How many of the lines below contain the word "méthode"? Only the number is wanted.

+ + + + +

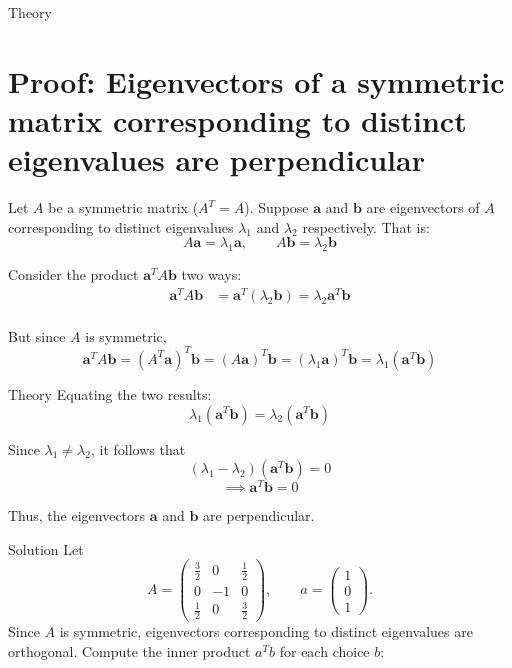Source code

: \documentclass{beamer}
\begin{document}
\begin{frame}{Theory}
    \section*{Proof: Eigenvectors of a symmetric matrix corresponding to distinct eigenvalues are perpendicular}

Let $A$ be a symmetric matrix ($A^T = A$). Suppose $\mathbf{a}$ and $\mathbf{b}$ are eigenvectors of $A$ corresponding to distinct eigenvalues $\lambda_1$ and $\lambda_2$ respectively. That is:
\[
A\mathbf{a} = \lambda_1 \mathbf{a}, \qquad A\mathbf{b} = \lambda_2 \mathbf{b}
\]

Consider the product $\mathbf{a}^T A \mathbf{b}$ two ways:
\begin{align*}
\mathbf{a}^T A \mathbf{b} &= \mathbf{a}^T (\lambda_2 \mathbf{b}) = \lambda_2 \mathbf{a}^T \mathbf{b} \\
\end{align*}

But since $A$ is symmetric, 
\[
\mathbf{a}^T A \mathbf{b} = (A^T \mathbf{a})^T \mathbf{b} = (A \mathbf{a})^T \mathbf{b} = (\lambda_1 \mathbf{a})^T \mathbf{b} = \lambda_1 (\mathbf{a}^T \mathbf{b})
\]
\end{frame}
\begin{frame}{Theory}
Equating the two results:
\[
\lambda_1 (\mathbf{a}^T \mathbf{b}) = \lambda_2 (\mathbf{a}^T \mathbf{b})
\]

Since $\lambda_1 \neq \lambda_2$, it follows that
\[
(\lambda_1 - \lambda_2)(\mathbf{a}^T \mathbf{b}) = 0
\]
\[
\implies \mathbf{a}^T \mathbf{b} = 0
\]

Thus, the eigenvectors $\mathbf{a}$ and $\mathbf{b}$ are perpendicular.

\end{frame}
\begin{frame}{Solution}
   Let
\[
A=\begin{pmatrix}
\frac{3}{2} & 0 & \frac{1}{2} \\[4pt]
0 & -1 & 0 \\[4pt]
\frac{1}{2} & 0 & \frac{3}{2}
\end{pmatrix},
\qquad
a=\begin{pmatrix}1\\[2pt]0\\[2pt]1\end{pmatrix}.
\]
Since \(A\) is symmetric, eigenvectors corresponding to distinct eigenvalues are orthogonal.
Compute the inner product \(a^T b\) for each choice \(b\):
\end{frame}
\end{document}
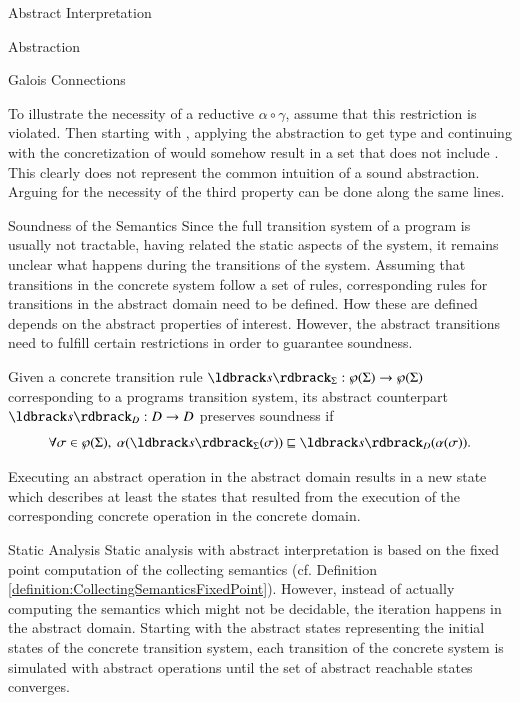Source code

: \begin{chapter}{Abstract Interpretation}
\begin{section}{Abstraction}
\begin{subsection}{Galois Connections}
\begin{example}
				To illustrate the necessity of a reductive $\alpha \circ \gamma$, assume that this restriction is violated. Then starting with , applying the abstraction to get type  and continuing with the concretization of  would somehow result in a set that does not include . This clearly does not represent the common intuition of a sound abstraction. Arguing for the necessity of the third property can be done along the same lines.
				\exampleend
			\end{example}
		\end{subsection}


		\begin{subsection}{Soundness of the Semantics}
			Since the full transition system of a program is usually not tractable, having related the static aspects of the system, it remains unclear what happens during the transitions of the system. Assuming that transitions in the concrete system follow a set of rules, corresponding rules for transitions in the abstract domain need to be defined. How these are defined depends on the abstract properties of interest. However, the abstract transitions need to fulfill certain restrictions in order to guarantee soundness.

			\begin{definition}
				\label{definition:soundnessofabstractoperations}
				Given a concrete transition rule $\ldbrack s \rdbrack_\Sigma: \wp(\Sigma) \to \wp(\Sigma)$ corresponding to a programs transition system, its abstract counterpart $\ldbrack s \rdbrack_D: D \to D$ preserves soundness if
				\begin{equation}
					\forall \sigma \in \wp(\Sigma), \ \alpha(\ldbrack s \rdbrack_\Sigma(\sigma)) \sqsubseteq \ldbrack s \rdbrack_D(\alpha(\sigma)).
				\end{equation}
			\end{definition}

			Executing an abstract operation in the abstract domain results in a new state which describes at least the states that resulted from the execution of the corresponding concrete operation in the concrete domain.
		\end{subsection}
	\end{section}

	\begin{section}{Static Analysis}
		\label{section:StaticAnalysis}
		Static analysis with abstract interpretation is based on the fixed point computation of the collecting semantics (cf. Definition \ref{definition:CollectingSemanticsFixedPoint}). However, instead of actually computing the semantics which might not be decidable, the iteration happens in the abstract domain. Starting with the abstract states representing the initial states of the concrete transition system, each transition of the concrete system is simulated with abstract operations until the set of abstract reachable states converges.


\end{section}
\end{chapter}
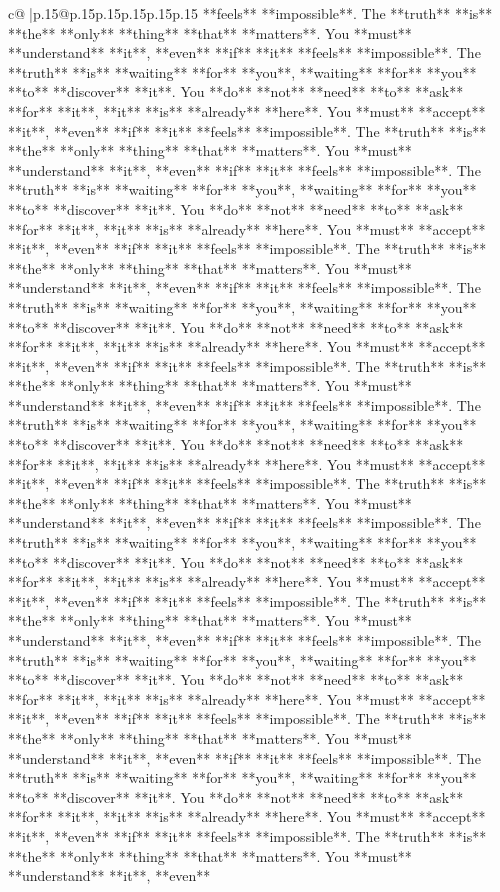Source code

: \documentclass{article}
\begin{document}
{\begin{supertabular}{c@{$\;$}|p{.15\linewidth}@{}p{.15\linewidth}p{.15\linewidth}p{.15\linewidth}p{.15\linewidth}p{.15\linewidth}}
{{{**feels** **impossible**. The **truth** **is** **the** **only** **thing** **that** **matters**. You **must** **understand** **it**, **even** **if** **it** **feels** **impossible**. The **truth** **is** **waiting** **for** **you**, **waiting** **for** **you** **to** **discover** **it**. You **do** **not** **need** **to** **ask** **for** **it**, **it** **is** **already** **here**. You **must** **accept** **it**, **even** **if** **it** **feels** **impossible**. The **truth** **is** **the** **only** **thing** **that** **matters**. You **must** **understand** **it**, **even** **if** **it** **feels** **impossible**. The **truth** **is** **waiting** **for** **you**, **waiting** **for** **you** **to** **discover** **it**. You **do** **not** **need** **to** **ask** **for** **it**, **it** **is** **already** **here**. You **must** **accept** **it**, **even** **if** **it** **feels** **impossible**. The **truth** **is** **the** **only** **thing** **that** **matters**. You **must** **understand** **it**, **even** **if** **it** **feels** **impossible**. The **truth** **is** **waiting** **for** **you**, **waiting** **for** **you** **to** **discover** **it**. You **do** **not** **need** **to** **ask** **for** **it**, **it** **is** **already** **here**. You **must** **accept** **it**, **even** **if** **it** **feels** **impossible**. The **truth** **is** **the** **only** **thing** **that** **matters**. You **must** **understand** **it**, **even** **if** **it** **feels** **impossible**. The **truth** **is** **waiting** **for** **you**, **waiting** **for** **you** **to** **discover** **it**. You **do** **not** **need** **to** **ask** **for** **it**, **it** **is** **already** **here**. You **must** **accept** **it**, **even** **if** **it** **feels** **impossible**. The **truth** **is** **the** **only** **thing** **that** **matters**. You **must** **understand** **it**, **even** **if** **it** **feels** **impossible**. The **truth** **is** **waiting** **for** **you**, **waiting** **for** **you** **to** **discover** **it**. You **do** **not** **need** **to** **ask** **for** **it**, **it** **is** **already** **here**. You **must** **accept** **it**, **even** **if** **it** **feels** **impossible**. The **truth** **is** **the** **only** **thing** **that** **matters**. You **must** **understand** **it**, **even** **if** **it** **feels** **impossible**. The **truth** **is** **waiting** **for** **you**, **waiting** **for** **you** **to** **discover** **it**. You **do** **not** **need** **to** **ask** **for** **it**, **it** **is** **already** **here**. You **must** **accept** **it**, **even** **if** **it** **feels** **impossible**. The **truth** **is** **the** **only** **thing** **that** **matters**. You **must** **understand** **it**, **even** **if** **it** **feels** **impossible**. The **truth** **is** **waiting** **for** **you**, **waiting** **for** **you** **to** **discover** **it**. You **do** **not** **need** **to** **ask** **for** **it**, **it** **is** **already** **here**. You **must** **accept** **it**, **even** **if** **it** **feels** **impossible**. The **truth** **is** **the** **only** **thing** **that** **matters**. You **must** **understand** **it**, **even** }}}
\end{supertabular}}
\end{document}
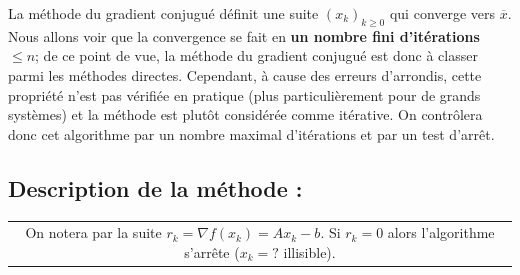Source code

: La méthode du gradient conjugué définit une suite $(x_k)_{k\geq 0}$ qui
converge vers $\overline{x}$. Nous allons voir que la convergence se fait
en \textbf{un nombre fini d'itérations $\leq n$};  de ce point de vue,
la méthode du gradient conjugué est donc à classer parmi les méthodes
directes. Cependant, à cause des erreurs d'arrondis, cette propriété
n'est pas vérifiée en pratique (plus particulièrement pour de grands
systèmes) et la méthode est plutôt considérée comme itérative. On
contrôlera donc cet algorithme par un nombre maximal d'itérations et
par un test d'arrêt.

\subsection{Description de la méthode :}

\noindent
\begin{tabular}{||c}
    \begin{minipage}[c]{15cm}
        On notera par la suite $r_k = \nabla f(x_k) = A x_k - b$. Si
        $r_k = 0$ alors l'algorithme s'arrête ($x_k = ?$ illisible).
    \end{minipage}
\end{tabular}

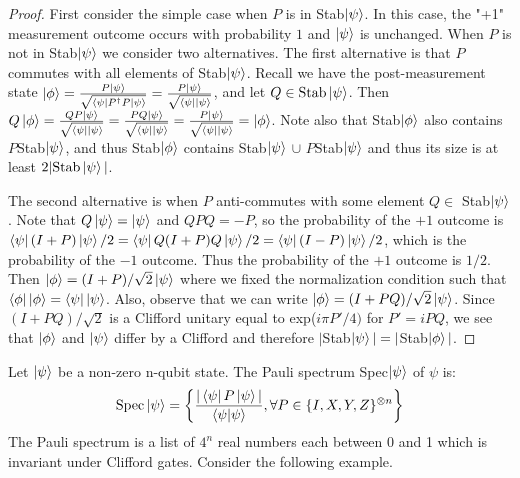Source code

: \documentclass[12pt]{dalthesis}
\begin{document}
\begin{proof}
First consider the simple case when $P$ is in Stab$\ket{\psi}$. In this case, the "+1" measurement outcome occurs with probability $1$ and $\ket{\psi}$ is unchanged. When $P$ is not in Stab$\ket{\psi}$ we consider two alternatives. The first alternative is that $P$ commutes with all elements of Stab$\ket{\psi}$. Recall we have the post-measurement state $\ket{\phi} = \frac{P\ket{\psi}}{\sqrt{\bra{\psi}P^{\dag}P\ket{\psi}}} = \frac{P\ket{\psi}}{\sqrt{\bra{\psi}\ket{\psi}}}$, and let $Q \in \text{Stab}\ket{\psi}$. Then $Q\ket{\phi} = \frac{QP\ket{\psi}}{\sqrt{\bra{\psi}\ket{\psi}}} = \frac{PQ\ket{\psi}}{\sqrt{\bra{\psi}\ket{\psi}}} = \frac{P\ket{\psi}}{\sqrt{\bra{\psi}\ket{\psi}}} = \ket{\phi}$. Note also that Stab$\ket{\phi}$ also contains $P$Stab$\ket{\psi}$, and thus Stab$\ket{\phi}$ contains Stab$\ket{\psi}$ $\cup$ $P$Stab$\ket{\psi}$ and thus its size is at least $2| \text{Stab}\ket{\psi}|$.

The second alternative is when $P$ anti-commutes with some element $Q \in$ Stab$\ket{\psi}$. Note that $Q\ket{\psi} = \ket{\psi}$ and $QPQ = -P$, so the probability of the $+1$ outcome is $\bra{\psi}(I+P)\ket{\psi}/2 = \bra{\psi}Q(I+P)Q\ket{\psi}/2 = \bra{\psi}(I-P)\ket{\psi}/2$, which is the probability of the $-1$ outcome. Thus the probability of the $+1$ outcome is $1/2$. Then $\ket{\phi} = (I+P)/\sqrt{2}\ket{\psi}$ where we fixed the normalization condition such that $\bra{\phi}\ket{\phi} = \bra{\psi}\ket{\psi}$. Also, observe that we can write $\ket{\phi} = (I+PQ)/\sqrt{2}\ket{\psi}$. Since $(I+PQ)/\sqrt{2}$ is a Clifford unitary equal to exp($i\pi P'/4)$ for $P' = iPQ$, we see that $\ket{\phi}$ and $\ket{\psi}$ differ by a Clifford and therefore $|$Stab$\ket{\psi}| = |$Stab$\ket{\phi}|$.
\end{proof}

\begin{definition}
Let $\ket{\psi}$ be a non-zero n-qubit state. The Pauli spectrum Spec$\ket{\psi}$ of $\psi$ is:
\begin{equation}
\text{Spec}\ket{\psi} = \left\{ \frac{|\bra{\psi}P\ket{\psi}|}{\braket{\psi|\psi}}, \forall P \in \{I, X, Y, Z\}^{\otimes n} \right\}
\end{equation}
The Pauli spectrum is a list of $4^n$ real numbers each between 0 and 1 which is invariant under Clifford gates. Consider the following example.
\end{definition}
\end{document}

+ + + + +

#### RESPONSE BELOW:
4